Le 27 février 04, le tribunal de Pau, s’est prononcé pour l’extradition de Joxean Zurutuza, un ex-militant des comandos autonomos anticapitalistas (CAA), disparus depuis vingt ans.
Joxean a 43 ans. Il a été arrêté, sous mandat du juge LeVert, le 2 février 04 dans sa maison prés de Bayonne, en vertu d’un mandat international lancé par l’Espagne. Il est soupçonné d’avoir tué, le 26 mars 1982, le délégué de la Téléfonica et son garde du corps, à San Sébastian, action revendiquée par les CAA. Les accusations contre lui, sont basées sur les déclarations d’un ex des CAA, aujourd’hui mort qui a collaboré avec la police.
Joxean a 18 ans, comme beaucoup d’autres, il se retrouve exilé en France. En mai 1984, il fait partie d’un charter de réfugiés basques expulsés en Amérique latine.
A cette époque, comme pour les Italiens, la France refuse d’extrader des militants vers des pays qui pratiquent la torture et ne garantissent pas de procès où sont appliqués les droits de la défense.
Joxean obtient, par mariage, la nationalité française (aux alentours de 1988). Quelques temps plus tard, il s’installe, en toute légalité, au pays basque nord. Il monte une boite de distribution de produits alimentaires espagnols. Il fait des enfants. Sa vie est maintenant en France. Le temps passe…..
Puis en 2002 son entreprise est perquisitionnée soupçonnée de servir de logistique à ETA. Jusqu’où peut se loger la logique répressive ? Joxean est laissé en liberté… sous contrôle judiciaire. A ce moment là, du fait de sa nationalité française, on ne le juge pas extradable.
Puis le 2 février 2004, il est à 5 mois de sa prescription en Espagne. (Ce pays tient compte en matière de prescription, non pas de la date des faits, comme en France, mais des derniers actes de procédure. Dans cette affaire, Zurutuza a été déclaré en fuite le 16 juillet 1984.)
La justice vengeresse en fait sa proie, il est embastillé dans les geôles françaises. Le dangereux terroriste est enfermé, le bon citoyen peut dormir sur ses deux oreilles…
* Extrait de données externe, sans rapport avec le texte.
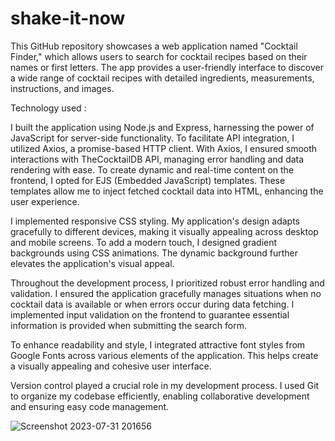 # shake-it-now
This GitHub repository showcases a web application named "Cocktail Finder," which allows users to search for cocktail recipes based on their names or first letters. The app provides a user-friendly interface to discover a wide range of cocktail recipes with detailed ingredients, measurements, instructions, and images.

Technology used :

I built the application using Node.js and Express, harnessing the power of JavaScript for server-side functionality. 
To facilitate API integration, I utilized Axios, a promise-based HTTP client. With Axios, I ensured smooth interactions with TheCocktailDB API, managing error handling and data rendering with ease. To create dynamic and real-time content on the frontend, I opted for EJS (Embedded JavaScript) templates. These templates allow me to inject fetched cocktail data into HTML, enhancing the user experience.

 I implemented responsive CSS styling. My application's design adapts gracefully to different devices, making it visually appealing across desktop and mobile screens. To add a modern touch, I designed gradient backgrounds using CSS animations. The dynamic background further elevates the application's visual appeal.

Throughout the development process, I prioritized robust error handling and validation. I ensured the application gracefully manages situations when no cocktail data is available or when errors occur during data fetching. I implemented input validation on the frontend to guarantee essential information is provided when submitting the search form.

To enhance readability and style, I integrated attractive font styles from Google Fonts across various elements of the application. This helps create a visually appealing and cohesive user interface.

Version control played a crucial role in my development process. I used Git to organize my codebase efficiently, enabling collaborative development and ensuring easy code management.




![Screenshot 2023-07-31 201656](https://github.com/moayyadsaleh/shake-it-now/assets/137034202/9fe509b0-9ef6-479a-bd4b-04f7c2704124)



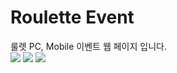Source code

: # Roulette Event
룰렛 PC, Mobile 이벤트 웹 페이지 입니다.  
<img src="https://img.shields.io/badge/HTML5-e34f26?style=flat&logo=html5&logoColor=fff"/>
<img src="https://img.shields.io/badge/CSS3-green?style=flat&logo=css3&logoColor=fff"/>
<img src="https://img.shields.io/badge/jQuery-0769AD?style=flat&logo=jquery&logoColor=fff"/>
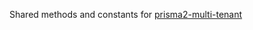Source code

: Shared methods and constants for [prisma2-multi-tenant](https://www.npmjs.com/package/prisma2-multi-tenant)
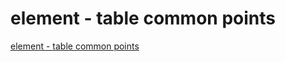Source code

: # element - table common points
[element - table common points](https://aiwithcloud.com/2022/09/19/element___table_common_points/)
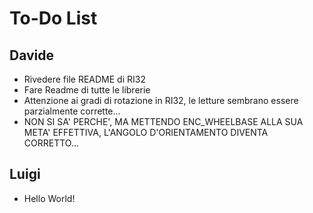 # To-Do List

## Davide
-	Rivedere file README di RI32
-	Fare Readme di tutte le librerie
-	Attenzione ai gradi di rotazione in RI32, le letture sembrano essere parzialmente corrette...
-	NON SI SA' PERCHE', MA METTENDO ENC_WHEELBASE ALLA SUA META' EFFETTIVA, L'ANGOLO D'ORIENTAMENTO DIVENTA CORRETTO...

## Luigi
-	Hello World!
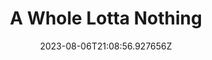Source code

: ---
title: "A Whole Lotta Nothing"
category: "IndieWeb & Personal Blogs"
site_url: https://a.wholelottanothing.org
feed_url: http://feeds.feedburner.com/AWholeLottaNothing
date: 2023-08-06T21:08:56.927656Z
domain: a.wholelottanothing.org

---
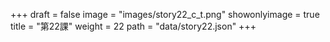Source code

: +++
draft = false 
image = "images/story22_c_t.png" 
showonlyimage = true 
title = "第22課" 
weight = 22 
path = "data/story22.json" 
+++
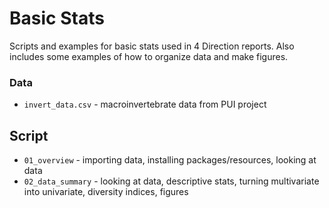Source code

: # Basic Stats 


Scripts and examples for basic stats used in 4 Direction reports. Also includes some examples of how to organize data and make figures. 


### Data
- `invert_data.csv` - macroinvertebrate data from PUI project


## Script
- `01_overview` - importing data, installing packages/resources, looking at data
- `02_data_summary` - looking at data, descriptive stats, turning multivariate into univariate, diversity indices, figures
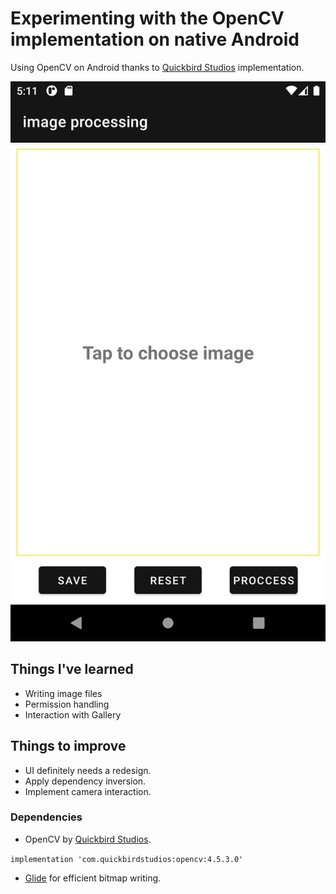 # Experimenting with the OpenCV implementation on native Android

Using OpenCV on Android thanks to [Quickbird Studios](https://quickbirdstudios.com/) implementation.

![screenshot](./ProjectAssets/Screenshot_20220616_171131.png)

## Things I've learned

- Writing image files
- Permission handling
- Interaction with Gallery

## Things to improve

- UI definitely needs a redesign.
- Apply dependency inversion.
- Implement camera interaction.

### Dependencies

* OpenCV by [Quickbird Studios](https://quickbirdstudios.com/).

`implementation 'com.quickbirdstudios:opencv:4.5.3.0'`

* [Glide](https://github.com/bumptech/glide) for efficient bitmap writing.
Oui mais… pour que justice soit faite, il faut un procès ! Grâce à Schengen et ses accords orientés, il pourrait avoir lieu en France. A part que les faits remontent à plus de 20 ans, ils sont donc prescrits ici. L’extrader ? Difficile….Il a la nationalité depuis au moins 1988.
Alors ? Le tribunal de Pau a estimé qu’au moment des faits, en mars 1982, il était espagnol. Et d’autre part, les juges n’ont pas retenu la prescription en estimant que « les autorités judiciaires espagnoles ont justifié certains faits susceptibles d’interrompre la prescription ». !!. ??.

Jusqu’où peut aller l’élasticité de la justice !
De quels enjeux Joxean se retrouve-t-il la marionnette ?
Pourquoi n’y a t il pas une levée de boucliers des éminents juristes devant de si grands écarts du Droit ?
Pourquoi le cas de Zurutuza n’est il pas associé à celui de Battisti ?
Pourquoi un tel acharnement contre des italiens, des basques…. Des personnes qui, un jour, ont résisté…?
Va-t-on juger des porteurs de valises ou des anti-franquistes ?

Peut-on juger des faits sans juger leurs époques ? En novembre 1975, Franco meurt dans son lit, sous le poids de 40 ans de dictature. Période d’ébullition sociale, les grèves suivent les grèves, les assemblées fleurissent, les partis les syndicats, jusque là interdits, refont surface, le pays revendique… Au pays basque, la lutte sociale se radicalise amenant une répression démesurée.
En mars 1976, massacre de Vitoria, fait par la police: alors que la ville est en grève depuis 3 mois, la police mitraille 5000 personnes réunis en assemblée générale, dans une église ( 5 morts, 200 blessés par balles). Fraga Iribarne est alors le vice-président chargé de l’intérieur et ministre du premier gouvernement de la monarchie formé par le franquiste Arias Navarro.
Zoom sur Fraga Iribarne, ça vaut le détour, 60 ANS SANS DESCENDRE D’UNE VOITURE OFFICIELLE. En 1945 aux Cortes espagnoles, 1947 Ministre de d’information et du tourisme avec Franco. Ambassadeur espagnol au Royaume Uni de la Grande Bretagne et de l’Irlande de nord. Fondateur de l’Alliance Populaire en 1977 qui deviens en 1990 le Parti Populaire d’AZNAR, (le pantin de Bush qui fait la paire avec Berlusconi). Fraga quitte la présidence du parti pour devenir président du gouvernement de Galice, il y est toujours. Célèbre pour son « Prestige » (rappelez vous ce naufrage, les côtes atlantiques s’en souviendront longtemps). Voilà l’histoire de Fraga, toujours président de la Galice et président honorifique du PP, encore et toujours au pouvoir, qui couve son dauphin le petit Aznar. Fin du Zoom.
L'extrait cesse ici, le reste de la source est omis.